AttentionLite: Towards Efficient Self-Attention Models for Vision

Sairam_Sundaresan · ‎06-30-2022

Published July 22nd, 2021

Sairam Sundaresan is a deep learning researcher at Intel Labs, where he focuses on developing artificial intelligence (AI) solutions and exploring efficient AI algorithms for various modalities such as vision and language.

Highlights:

Transformers and self-attention, in general, have shown great promise in replacing convolutional neural networks for a variety of tasks.
Intel Labs has created a novel framework for producing a class of parameter- and compute-efficient models called AttentionLite, which leverages recent advances in self-attention as a substitute for convolutions. AttentionLite can simultaneously distill knowledge from a compute-heavy teacher while also pruning the student model in a single pass of training, resulting in considerably reduced training and fine-tuning times. In addition, AttentionLite models can achieve up to 30x parameter efficiency and 2x computation efficiency with no significant accuracy drop compared to their teacher.

Convolutional neural networks (CNNs) have been the backbone for several computer vision tasks, including image recognition, object detection, and image segmentation. Despite their strengths, convolutional networks suffer from a few limitations. First, they are content-agnostic, meaning that the same weights are applied at all locations of an input feature map. Second, both parameter count and floating-point operations (FLOPs) scale poorly with an increase in the receptive field, which is essential for capturing long-range interaction of pixels. To mitigate this, prior work has turned to knowledge distillation and pruning.

At the Intel AI Lab, we wondered if we could take advantage of self-attention mechanisms which have been used to completely replace convolutions in vision models in recent work. Why?
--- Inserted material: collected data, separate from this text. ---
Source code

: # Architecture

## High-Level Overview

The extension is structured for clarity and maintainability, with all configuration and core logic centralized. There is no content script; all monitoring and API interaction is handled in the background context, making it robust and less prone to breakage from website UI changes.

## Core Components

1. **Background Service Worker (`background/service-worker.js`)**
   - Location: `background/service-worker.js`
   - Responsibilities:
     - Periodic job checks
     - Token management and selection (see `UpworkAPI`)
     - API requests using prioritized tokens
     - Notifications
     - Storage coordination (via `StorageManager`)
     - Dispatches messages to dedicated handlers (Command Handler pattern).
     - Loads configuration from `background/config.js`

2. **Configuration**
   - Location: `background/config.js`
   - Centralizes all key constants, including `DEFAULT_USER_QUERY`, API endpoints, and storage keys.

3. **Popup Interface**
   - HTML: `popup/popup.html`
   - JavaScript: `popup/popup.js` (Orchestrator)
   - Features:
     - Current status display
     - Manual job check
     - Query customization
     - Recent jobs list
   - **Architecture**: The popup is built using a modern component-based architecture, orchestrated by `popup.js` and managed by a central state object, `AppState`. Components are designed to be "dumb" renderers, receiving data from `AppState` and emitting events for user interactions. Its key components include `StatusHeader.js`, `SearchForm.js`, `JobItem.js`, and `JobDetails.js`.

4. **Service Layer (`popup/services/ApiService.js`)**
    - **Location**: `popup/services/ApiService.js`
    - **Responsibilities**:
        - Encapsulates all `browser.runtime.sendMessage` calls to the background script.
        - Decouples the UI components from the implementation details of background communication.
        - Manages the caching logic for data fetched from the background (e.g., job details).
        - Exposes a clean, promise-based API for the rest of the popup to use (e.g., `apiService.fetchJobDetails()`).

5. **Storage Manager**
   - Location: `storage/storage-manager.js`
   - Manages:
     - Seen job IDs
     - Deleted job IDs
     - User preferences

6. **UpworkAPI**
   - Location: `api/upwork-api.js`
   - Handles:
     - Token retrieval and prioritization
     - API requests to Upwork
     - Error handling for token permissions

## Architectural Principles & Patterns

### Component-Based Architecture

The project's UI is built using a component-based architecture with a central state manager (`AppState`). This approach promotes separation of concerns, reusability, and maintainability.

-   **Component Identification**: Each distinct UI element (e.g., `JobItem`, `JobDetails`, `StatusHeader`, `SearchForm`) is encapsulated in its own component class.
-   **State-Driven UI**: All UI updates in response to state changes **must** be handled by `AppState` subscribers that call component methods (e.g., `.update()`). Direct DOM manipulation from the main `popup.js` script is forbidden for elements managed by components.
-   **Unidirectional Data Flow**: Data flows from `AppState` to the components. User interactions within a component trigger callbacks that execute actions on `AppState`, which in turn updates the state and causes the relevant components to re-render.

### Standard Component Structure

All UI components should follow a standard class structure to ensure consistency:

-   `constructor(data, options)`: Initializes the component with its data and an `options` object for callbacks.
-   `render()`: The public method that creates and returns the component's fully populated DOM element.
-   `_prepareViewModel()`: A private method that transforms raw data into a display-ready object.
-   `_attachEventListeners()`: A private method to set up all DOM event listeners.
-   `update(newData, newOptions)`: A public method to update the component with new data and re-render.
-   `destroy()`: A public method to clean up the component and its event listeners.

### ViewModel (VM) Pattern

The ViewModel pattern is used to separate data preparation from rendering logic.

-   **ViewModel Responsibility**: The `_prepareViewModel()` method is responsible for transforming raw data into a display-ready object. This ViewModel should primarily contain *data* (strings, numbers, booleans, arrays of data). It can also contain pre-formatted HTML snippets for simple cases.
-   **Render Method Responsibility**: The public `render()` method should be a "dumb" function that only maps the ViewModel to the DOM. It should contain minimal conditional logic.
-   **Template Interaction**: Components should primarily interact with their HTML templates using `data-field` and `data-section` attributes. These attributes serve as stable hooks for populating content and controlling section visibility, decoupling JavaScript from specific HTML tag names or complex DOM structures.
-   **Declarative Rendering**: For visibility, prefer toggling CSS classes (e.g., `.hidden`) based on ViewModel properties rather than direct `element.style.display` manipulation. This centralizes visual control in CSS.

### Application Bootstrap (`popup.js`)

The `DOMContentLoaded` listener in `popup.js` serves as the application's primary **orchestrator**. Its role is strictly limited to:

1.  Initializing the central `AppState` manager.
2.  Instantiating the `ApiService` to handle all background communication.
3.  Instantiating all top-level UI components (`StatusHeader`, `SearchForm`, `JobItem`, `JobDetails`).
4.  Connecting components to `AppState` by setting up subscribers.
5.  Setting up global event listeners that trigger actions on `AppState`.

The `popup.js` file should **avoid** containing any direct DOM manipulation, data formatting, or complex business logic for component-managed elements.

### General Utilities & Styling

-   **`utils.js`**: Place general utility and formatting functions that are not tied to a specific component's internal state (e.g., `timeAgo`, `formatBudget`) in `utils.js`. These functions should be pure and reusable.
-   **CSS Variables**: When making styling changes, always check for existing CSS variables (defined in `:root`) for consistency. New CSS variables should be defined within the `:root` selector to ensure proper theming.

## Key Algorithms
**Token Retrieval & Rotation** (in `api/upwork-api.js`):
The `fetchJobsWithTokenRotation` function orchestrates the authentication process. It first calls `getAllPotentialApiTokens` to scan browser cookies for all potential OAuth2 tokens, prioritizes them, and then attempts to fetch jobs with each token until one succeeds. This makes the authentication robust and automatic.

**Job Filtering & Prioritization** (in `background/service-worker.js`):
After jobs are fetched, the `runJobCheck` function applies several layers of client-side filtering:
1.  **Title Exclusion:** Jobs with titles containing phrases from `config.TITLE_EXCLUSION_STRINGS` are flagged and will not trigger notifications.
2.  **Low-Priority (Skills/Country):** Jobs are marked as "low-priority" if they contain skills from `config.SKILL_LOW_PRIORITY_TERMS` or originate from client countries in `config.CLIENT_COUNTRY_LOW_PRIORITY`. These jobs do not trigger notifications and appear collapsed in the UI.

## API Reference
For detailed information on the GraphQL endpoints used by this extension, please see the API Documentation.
Because they typically consume fewer parameters and FLOPs, scale much better with larger receptive fields, are highly parallelizable, and can be accelerated in suitable hardware. To build a class of compact models for vision tasks, we explored the possibility of combining them with distillation and pruning.

Figure 1

This led to our joint model optimization framework called sparse distillation, wherein we exploit the benefits from pruning, distillation, and self-attention mechanisms. Using a compute-heavy CNN with rich positional information as a teacher, we distill knowledge into a self-attention-based student model. Simultaneously, we enforce the idea of sparse learning of the student to yield a pruned self-attention model as detailed in Figure 1 above.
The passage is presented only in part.